Data listing ->
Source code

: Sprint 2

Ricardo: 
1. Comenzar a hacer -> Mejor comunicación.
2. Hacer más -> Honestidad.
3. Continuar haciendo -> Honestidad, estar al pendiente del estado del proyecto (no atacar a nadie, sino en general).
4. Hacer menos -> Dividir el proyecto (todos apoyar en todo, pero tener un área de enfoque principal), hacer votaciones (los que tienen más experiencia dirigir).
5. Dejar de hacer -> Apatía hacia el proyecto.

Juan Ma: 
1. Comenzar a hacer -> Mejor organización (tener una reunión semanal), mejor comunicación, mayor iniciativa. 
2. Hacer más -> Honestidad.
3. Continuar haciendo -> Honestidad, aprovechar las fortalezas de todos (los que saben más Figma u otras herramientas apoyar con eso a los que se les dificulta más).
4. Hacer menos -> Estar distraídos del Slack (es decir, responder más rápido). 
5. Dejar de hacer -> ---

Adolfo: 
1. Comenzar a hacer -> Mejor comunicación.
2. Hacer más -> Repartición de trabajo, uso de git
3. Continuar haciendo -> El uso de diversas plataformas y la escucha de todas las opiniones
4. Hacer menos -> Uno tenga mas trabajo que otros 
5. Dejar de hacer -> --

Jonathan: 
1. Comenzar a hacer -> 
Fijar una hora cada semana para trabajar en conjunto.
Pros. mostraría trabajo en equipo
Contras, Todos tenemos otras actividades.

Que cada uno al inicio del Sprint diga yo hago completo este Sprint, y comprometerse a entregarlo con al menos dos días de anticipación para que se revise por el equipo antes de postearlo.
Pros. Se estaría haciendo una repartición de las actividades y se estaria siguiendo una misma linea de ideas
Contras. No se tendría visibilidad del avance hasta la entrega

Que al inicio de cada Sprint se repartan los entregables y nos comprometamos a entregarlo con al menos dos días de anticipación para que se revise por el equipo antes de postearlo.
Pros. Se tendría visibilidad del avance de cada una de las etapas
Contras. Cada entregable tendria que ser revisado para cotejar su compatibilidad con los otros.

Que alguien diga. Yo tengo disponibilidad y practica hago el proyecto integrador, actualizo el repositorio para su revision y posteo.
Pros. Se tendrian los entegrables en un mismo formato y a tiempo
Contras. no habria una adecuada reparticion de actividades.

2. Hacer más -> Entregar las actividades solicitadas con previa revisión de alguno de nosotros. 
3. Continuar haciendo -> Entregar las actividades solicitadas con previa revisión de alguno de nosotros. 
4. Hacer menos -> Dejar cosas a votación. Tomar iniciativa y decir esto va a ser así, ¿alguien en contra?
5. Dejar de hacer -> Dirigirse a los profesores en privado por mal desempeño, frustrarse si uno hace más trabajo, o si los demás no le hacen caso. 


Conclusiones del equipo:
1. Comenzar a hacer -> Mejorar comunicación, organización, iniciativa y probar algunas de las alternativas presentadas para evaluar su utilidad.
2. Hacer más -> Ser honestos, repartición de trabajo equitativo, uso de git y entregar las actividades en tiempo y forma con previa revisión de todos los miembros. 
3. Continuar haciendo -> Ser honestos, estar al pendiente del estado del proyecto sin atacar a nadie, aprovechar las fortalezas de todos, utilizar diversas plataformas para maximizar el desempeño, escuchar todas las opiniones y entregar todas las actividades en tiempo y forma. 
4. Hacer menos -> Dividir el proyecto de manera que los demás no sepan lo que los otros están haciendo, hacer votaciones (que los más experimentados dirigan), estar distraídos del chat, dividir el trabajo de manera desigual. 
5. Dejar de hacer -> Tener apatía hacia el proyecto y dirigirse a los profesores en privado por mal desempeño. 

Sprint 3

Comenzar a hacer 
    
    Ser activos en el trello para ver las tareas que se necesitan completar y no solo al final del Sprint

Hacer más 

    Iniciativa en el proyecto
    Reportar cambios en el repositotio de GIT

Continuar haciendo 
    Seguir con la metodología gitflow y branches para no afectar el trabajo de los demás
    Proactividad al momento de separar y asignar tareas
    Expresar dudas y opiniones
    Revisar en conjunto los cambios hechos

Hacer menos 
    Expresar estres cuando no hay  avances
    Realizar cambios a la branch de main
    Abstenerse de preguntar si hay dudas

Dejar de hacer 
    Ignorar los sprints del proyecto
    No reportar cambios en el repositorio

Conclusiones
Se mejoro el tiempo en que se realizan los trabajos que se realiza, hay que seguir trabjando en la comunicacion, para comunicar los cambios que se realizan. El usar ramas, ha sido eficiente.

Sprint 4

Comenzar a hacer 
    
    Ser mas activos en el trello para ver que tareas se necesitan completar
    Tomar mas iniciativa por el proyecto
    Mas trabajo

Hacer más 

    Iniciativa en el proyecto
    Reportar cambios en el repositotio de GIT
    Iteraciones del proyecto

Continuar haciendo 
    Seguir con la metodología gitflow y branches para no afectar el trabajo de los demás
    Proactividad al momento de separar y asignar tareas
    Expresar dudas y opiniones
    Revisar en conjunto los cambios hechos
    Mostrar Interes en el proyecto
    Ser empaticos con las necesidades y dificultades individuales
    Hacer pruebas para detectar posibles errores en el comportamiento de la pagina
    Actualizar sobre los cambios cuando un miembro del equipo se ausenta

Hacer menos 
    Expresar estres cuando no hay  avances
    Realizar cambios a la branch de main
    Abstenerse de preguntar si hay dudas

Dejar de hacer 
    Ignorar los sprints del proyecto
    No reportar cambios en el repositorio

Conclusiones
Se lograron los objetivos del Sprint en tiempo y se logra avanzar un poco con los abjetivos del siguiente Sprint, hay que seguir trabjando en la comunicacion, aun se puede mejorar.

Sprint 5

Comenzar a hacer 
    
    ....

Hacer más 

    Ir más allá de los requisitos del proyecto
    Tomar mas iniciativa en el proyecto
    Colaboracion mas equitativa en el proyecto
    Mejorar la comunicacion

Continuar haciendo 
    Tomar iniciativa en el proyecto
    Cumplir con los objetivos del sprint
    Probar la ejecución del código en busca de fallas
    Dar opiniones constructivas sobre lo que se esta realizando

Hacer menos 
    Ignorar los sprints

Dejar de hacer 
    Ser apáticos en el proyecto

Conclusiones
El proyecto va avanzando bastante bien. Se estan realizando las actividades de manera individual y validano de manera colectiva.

Exercise aim ->
The task requires that all the material be restated word for word.

Answer section ->
Source code

: Sprint 2

Ricardo: 
1. Comenzar a hacer -> Mejor comunicación.
2. Hacer más -> Honestidad.
3. Continuar haciendo -> Honestidad, estar al pendiente del estado del proyecto (no atacar a nadie, sino en general).
4. Hacer menos -> Dividir el proyecto (todos apoyar en todo, pero tener un área de enfoque principal), hacer votaciones (los que tienen más experiencia dirigir).
5. Dejar de hacer -> Apatía hacia el proyecto.

Juan Ma: 
1. Comenzar a hacer -> Mejor organización (tener una reunión semanal), mejor comunicación, mayor iniciativa. 
2. Hacer más -> Honestidad.
3. Continuar haciendo -> Honestidad, aprovechar las fortalezas de todos (los que saben más Figma u otras herramientas apoyar con eso a los que se les dificulta más).
4. Hacer menos -> Estar distraídos del Slack (es decir, responder más rápido). 
5. Dejar de hacer -> ---

Adolfo: 
1. Comenzar a hacer -> Mejor comunicación.
2. Hacer más -> Repartición de trabajo, uso de git
3. Continuar haciendo -> El uso de diversas plataformas y la escucha de todas las opiniones
4. Hacer menos -> Uno tenga mas trabajo que otros 
5. Dejar de hacer -> --

Jonathan: 
1. Comenzar a hacer -> 
Fijar una hora cada semana para trabajar en conjunto.
Pros. mostraría trabajo en equipo
Contras, Todos tenemos otras actividades.

Que cada uno al inicio del Sprint diga yo hago completo este Sprint, y comprometerse a entregarlo con al menos dos días de anticipación para que se revise por el equipo antes de postearlo.
Pros. Se estaría haciendo una repartición de las actividades y se estaria siguiendo una misma linea de ideas
Contras. No se tendría visibilidad del avance hasta la entrega

Que al inicio de cada Sprint se repartan los entregables y nos comprometamos a entregarlo con al menos dos días de anticipación para que se revise por el equipo antes de postearlo.
Pros. Se tendría visibilidad del avance de cada una de las etapas
Contras. Cada entregable tendria que ser revisado para cotejar su compatibilidad con los otros.

Que alguien diga. Yo tengo disponibilidad y practica hago el proyecto integrador, actualizo el repositorio para su revision y posteo.
Pros. Se tendrian los entegrables en un mismo formato y a tiempo
Contras. no habria una adecuada reparticion de actividades.

2. Hacer más -> Entregar las actividades solicitadas con previa revisión de alguno de nosotros. 
3. Continuar haciendo -> Entregar las actividades solicitadas con previa revisión de alguno de nosotros. 
4. Hacer menos -> Dejar cosas a votación. Tomar iniciativa y decir esto va a ser así, ¿alguien en contra?
5. Dejar de hacer -> Dirigirse a los profesores en privado por mal desempeño, frustrarse si uno hace más trabajo, o si los demás no le hacen caso. 


Conclusiones del equipo:
1. Comenzar a hacer -> Mejorar comunicación, organización, iniciativa y probar algunas de las alternativas presentadas para evaluar su utilidad.
2. Hacer más -> Ser honestos, repartición de trabajo equitativo, uso de git y entregar las actividades en tiempo y forma con previa revisión de todos los miembros. 
3. Continuar haciendo -> Ser honestos, estar al pendiente del estado del proyecto sin atacar a nadie, aprovechar las fortalezas de todos, utilizar diversas plataformas para maximizar el desempeño, escuchar todas las opiniones y entregar todas las actividades en tiempo y forma. 
4. Hacer menos -> Dividir el proyecto de manera que los demás no sepan lo que los otros están haciendo, hacer votaciones (que los más experimentados dirigan), estar distraídos del chat, dividir el trabajo de manera desigual. 
5. Dejar de hacer -> Tener apatía hacia el proyecto y dirigirse a los profesores en privado por mal desempeño. 

Sprint 3

Comenzar a hacer 
    
    Ser activos en el trello para ver las tareas que se necesitan completar y no solo al final del Sprint

Hacer más 

    Iniciativa en el proyecto
    Reportar cambios en el repositotio de GIT

Continuar haciendo 
    Seguir con la metodología gitflow y branches para no afectar el trabajo de los demás
    Proactividad al momento de separar y asignar tareas
    Expresar dudas y opiniones
    Revisar en conjunto los cambios hechos

Hacer menos 
    Expresar estres cuando no hay  avances
    Realizar cambios a la branch de main
    Abstenerse de preguntar si hay dudas

Dejar de hacer 
    Ignorar los sprints del proyecto
    No reportar cambios en el repositorio

Conclusiones
Se mejoro el tiempo en que se realizan los trabajos que se realiza, hay que seguir trabjando en la comunicacion, para comunicar los cambios que se realizan. El usar ramas, ha sido eficiente.

Sprint 4

Comenzar a hacer 
    
    Ser mas activos en el trello para ver que tareas se necesitan completar
    Tomar mas iniciativa por el proyecto
    Mas trabajo

Hacer más 

    Iniciativa en el proyecto
    Reportar cambios en el repositotio de GIT
    Iteraciones del proyecto

Continuar haciendo 
    Seguir con la metodología gitflow y branches para no afectar el trabajo de los demás
    Proactividad al momento de separar y asignar tareas
    Expresar dudas y opiniones
    Revisar en conjunto los cambios hechos
    Mostrar Interes en el proyecto
    Ser empaticos con las necesidades y dificultades individuales
    Hacer pruebas para detectar posibles errores en el comportamiento de la pagina
    Actualizar sobre los cambios cuando un miembro del equipo se ausenta

Hacer menos 
    Expresar estres cuando no hay  avances
    Realizar cambios a la branch de main
    Abstenerse de preguntar si hay dudas

Dejar de hacer 
    Ignorar los sprints del proyecto
    No reportar cambios en el repositorio

Conclusiones
Se lograron los objetivos del Sprint en tiempo y se logra avanzar un poco con los abjetivos del siguiente Sprint, hay que seguir trabjando en la comunicacion, aun se puede mejorar.

Sprint 5

Comenzar a hacer 
    
    ....

Hacer más 

    Ir más allá de los requisitos del proyecto
    Tomar mas iniciativa en el proyecto
    Colaboracion mas equitativa en el proyecto
    Mejorar la comunicacion

Continuar haciendo 
    Tomar iniciativa en el proyecto
    Cumplir con los objetivos del sprint
    Probar la ejecución del código en busca de fallas
    Dar opiniones constructivas sobre lo que se esta realizando

Hacer menos 
    Ignorar los sprints

Dejar de hacer 
    Ser apáticos en el proyecto

Conclusiones
El proyecto va avanzando bastante bien. Se estan realizando las actividades de manera individual y validano de manera colectiva.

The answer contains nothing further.